Count the lines below that contain the word "Services" and give only that number.

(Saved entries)
═══
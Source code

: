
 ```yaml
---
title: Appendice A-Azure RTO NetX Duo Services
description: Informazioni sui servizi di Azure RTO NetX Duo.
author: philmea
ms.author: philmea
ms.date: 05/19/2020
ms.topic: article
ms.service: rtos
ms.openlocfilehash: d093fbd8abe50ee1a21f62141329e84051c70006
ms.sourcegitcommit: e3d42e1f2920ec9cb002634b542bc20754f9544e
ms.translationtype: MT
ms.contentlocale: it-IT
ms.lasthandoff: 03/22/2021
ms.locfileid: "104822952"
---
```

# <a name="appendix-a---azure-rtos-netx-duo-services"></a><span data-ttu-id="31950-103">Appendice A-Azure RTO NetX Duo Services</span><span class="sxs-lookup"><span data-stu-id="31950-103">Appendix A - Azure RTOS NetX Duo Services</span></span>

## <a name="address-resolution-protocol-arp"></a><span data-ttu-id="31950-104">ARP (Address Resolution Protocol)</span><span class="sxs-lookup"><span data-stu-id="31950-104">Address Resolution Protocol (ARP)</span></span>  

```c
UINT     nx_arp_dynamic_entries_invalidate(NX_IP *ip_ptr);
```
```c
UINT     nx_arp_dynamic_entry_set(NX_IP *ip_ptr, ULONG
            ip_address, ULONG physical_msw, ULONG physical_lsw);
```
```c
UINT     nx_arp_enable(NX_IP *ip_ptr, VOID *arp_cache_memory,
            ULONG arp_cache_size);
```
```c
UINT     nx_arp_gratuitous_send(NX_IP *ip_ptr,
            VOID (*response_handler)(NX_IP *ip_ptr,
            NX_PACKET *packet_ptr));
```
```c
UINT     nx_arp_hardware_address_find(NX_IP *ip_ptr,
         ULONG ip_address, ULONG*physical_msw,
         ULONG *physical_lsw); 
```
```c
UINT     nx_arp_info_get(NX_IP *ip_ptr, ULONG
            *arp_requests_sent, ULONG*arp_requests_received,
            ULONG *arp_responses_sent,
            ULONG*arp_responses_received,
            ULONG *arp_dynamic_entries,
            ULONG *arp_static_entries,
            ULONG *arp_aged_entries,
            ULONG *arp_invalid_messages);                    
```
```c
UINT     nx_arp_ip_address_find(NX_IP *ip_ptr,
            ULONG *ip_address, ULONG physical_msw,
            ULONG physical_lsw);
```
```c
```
═══
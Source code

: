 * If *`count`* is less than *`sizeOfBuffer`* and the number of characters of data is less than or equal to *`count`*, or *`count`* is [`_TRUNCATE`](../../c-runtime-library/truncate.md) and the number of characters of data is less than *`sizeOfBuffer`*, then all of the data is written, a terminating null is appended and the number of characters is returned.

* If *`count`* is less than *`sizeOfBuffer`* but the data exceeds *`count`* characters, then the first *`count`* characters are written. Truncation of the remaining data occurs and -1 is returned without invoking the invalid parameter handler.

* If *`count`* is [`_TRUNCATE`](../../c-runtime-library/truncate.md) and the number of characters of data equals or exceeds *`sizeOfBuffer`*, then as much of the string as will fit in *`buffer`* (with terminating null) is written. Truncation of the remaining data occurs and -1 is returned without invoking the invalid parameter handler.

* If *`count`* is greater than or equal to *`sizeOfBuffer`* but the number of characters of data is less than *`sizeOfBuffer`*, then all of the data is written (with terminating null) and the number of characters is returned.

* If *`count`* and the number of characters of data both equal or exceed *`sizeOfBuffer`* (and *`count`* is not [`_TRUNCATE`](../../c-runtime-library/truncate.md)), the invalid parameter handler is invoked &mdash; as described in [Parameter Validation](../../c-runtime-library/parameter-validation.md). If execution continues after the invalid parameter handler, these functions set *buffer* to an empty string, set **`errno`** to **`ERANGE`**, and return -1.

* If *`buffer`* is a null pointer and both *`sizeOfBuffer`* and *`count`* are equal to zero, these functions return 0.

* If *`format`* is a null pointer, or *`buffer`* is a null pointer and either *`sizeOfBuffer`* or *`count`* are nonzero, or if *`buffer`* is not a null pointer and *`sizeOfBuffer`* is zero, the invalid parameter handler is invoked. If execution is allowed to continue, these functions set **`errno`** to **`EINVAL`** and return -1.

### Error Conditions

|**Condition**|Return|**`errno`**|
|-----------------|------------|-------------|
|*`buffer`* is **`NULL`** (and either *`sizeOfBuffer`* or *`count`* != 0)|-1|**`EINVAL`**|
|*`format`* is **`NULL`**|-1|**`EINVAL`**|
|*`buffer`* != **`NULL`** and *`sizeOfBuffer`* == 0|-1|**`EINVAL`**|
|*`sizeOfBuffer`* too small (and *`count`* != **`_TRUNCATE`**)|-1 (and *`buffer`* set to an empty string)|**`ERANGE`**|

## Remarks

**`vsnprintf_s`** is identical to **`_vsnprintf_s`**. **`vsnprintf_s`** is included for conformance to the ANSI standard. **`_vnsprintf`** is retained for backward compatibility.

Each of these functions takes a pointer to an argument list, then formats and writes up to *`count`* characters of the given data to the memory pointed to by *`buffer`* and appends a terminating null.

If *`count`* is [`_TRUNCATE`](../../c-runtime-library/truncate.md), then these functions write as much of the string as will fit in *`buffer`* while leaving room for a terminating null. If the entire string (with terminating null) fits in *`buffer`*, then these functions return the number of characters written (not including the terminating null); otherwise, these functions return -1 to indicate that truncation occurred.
═══
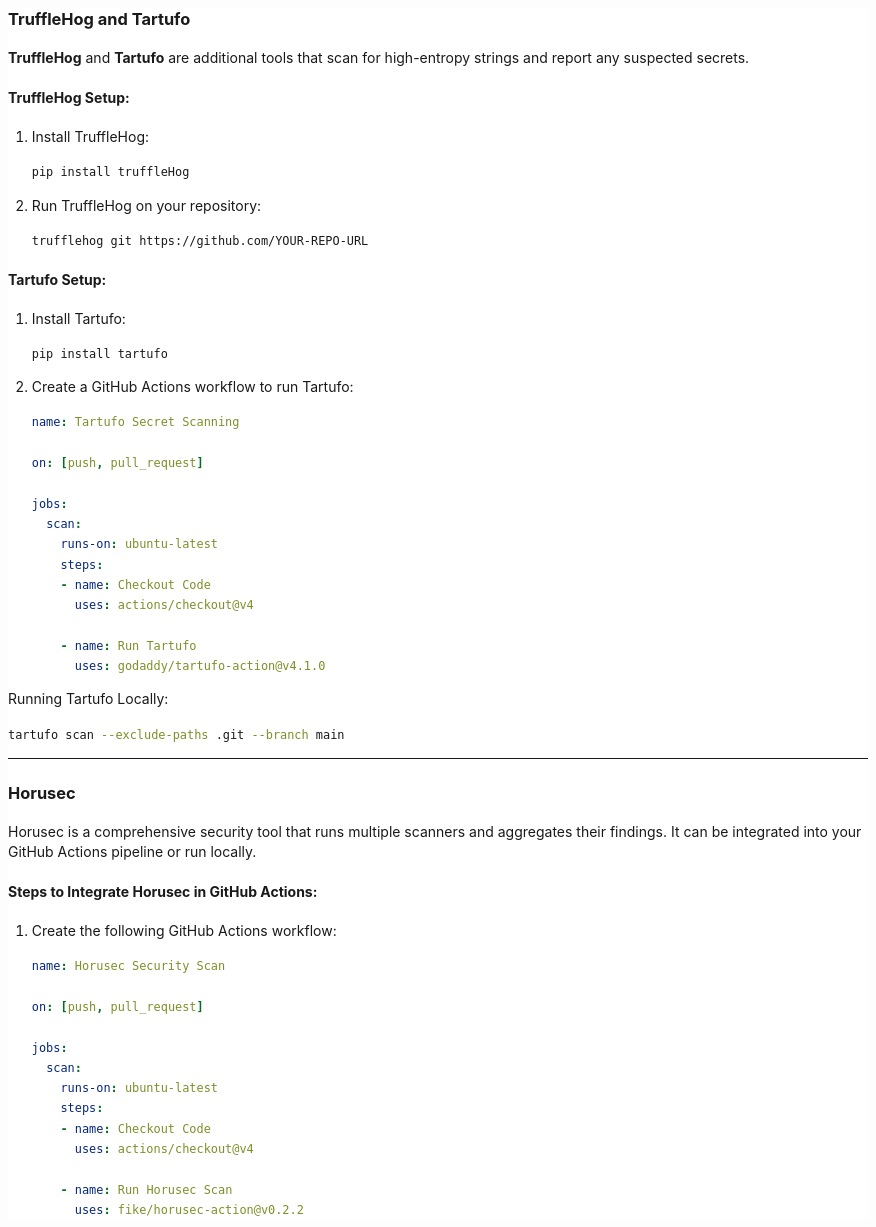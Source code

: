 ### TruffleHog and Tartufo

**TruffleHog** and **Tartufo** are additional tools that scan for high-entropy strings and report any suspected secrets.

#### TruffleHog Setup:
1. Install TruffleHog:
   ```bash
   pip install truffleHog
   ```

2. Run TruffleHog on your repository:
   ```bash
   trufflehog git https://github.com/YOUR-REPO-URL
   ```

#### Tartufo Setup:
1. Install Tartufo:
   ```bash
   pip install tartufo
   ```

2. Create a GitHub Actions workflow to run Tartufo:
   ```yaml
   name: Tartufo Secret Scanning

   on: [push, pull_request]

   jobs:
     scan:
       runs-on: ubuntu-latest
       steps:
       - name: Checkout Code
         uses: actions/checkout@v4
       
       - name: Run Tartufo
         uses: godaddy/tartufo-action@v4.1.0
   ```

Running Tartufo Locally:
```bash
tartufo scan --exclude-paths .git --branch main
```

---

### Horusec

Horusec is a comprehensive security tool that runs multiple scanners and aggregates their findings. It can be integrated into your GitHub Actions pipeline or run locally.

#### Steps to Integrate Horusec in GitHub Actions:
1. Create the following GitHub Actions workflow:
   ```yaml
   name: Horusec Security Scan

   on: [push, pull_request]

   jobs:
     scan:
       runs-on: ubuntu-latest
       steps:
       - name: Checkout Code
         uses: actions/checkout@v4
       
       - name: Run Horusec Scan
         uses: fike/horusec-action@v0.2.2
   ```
═══
● WRITTEN SOLUTION
2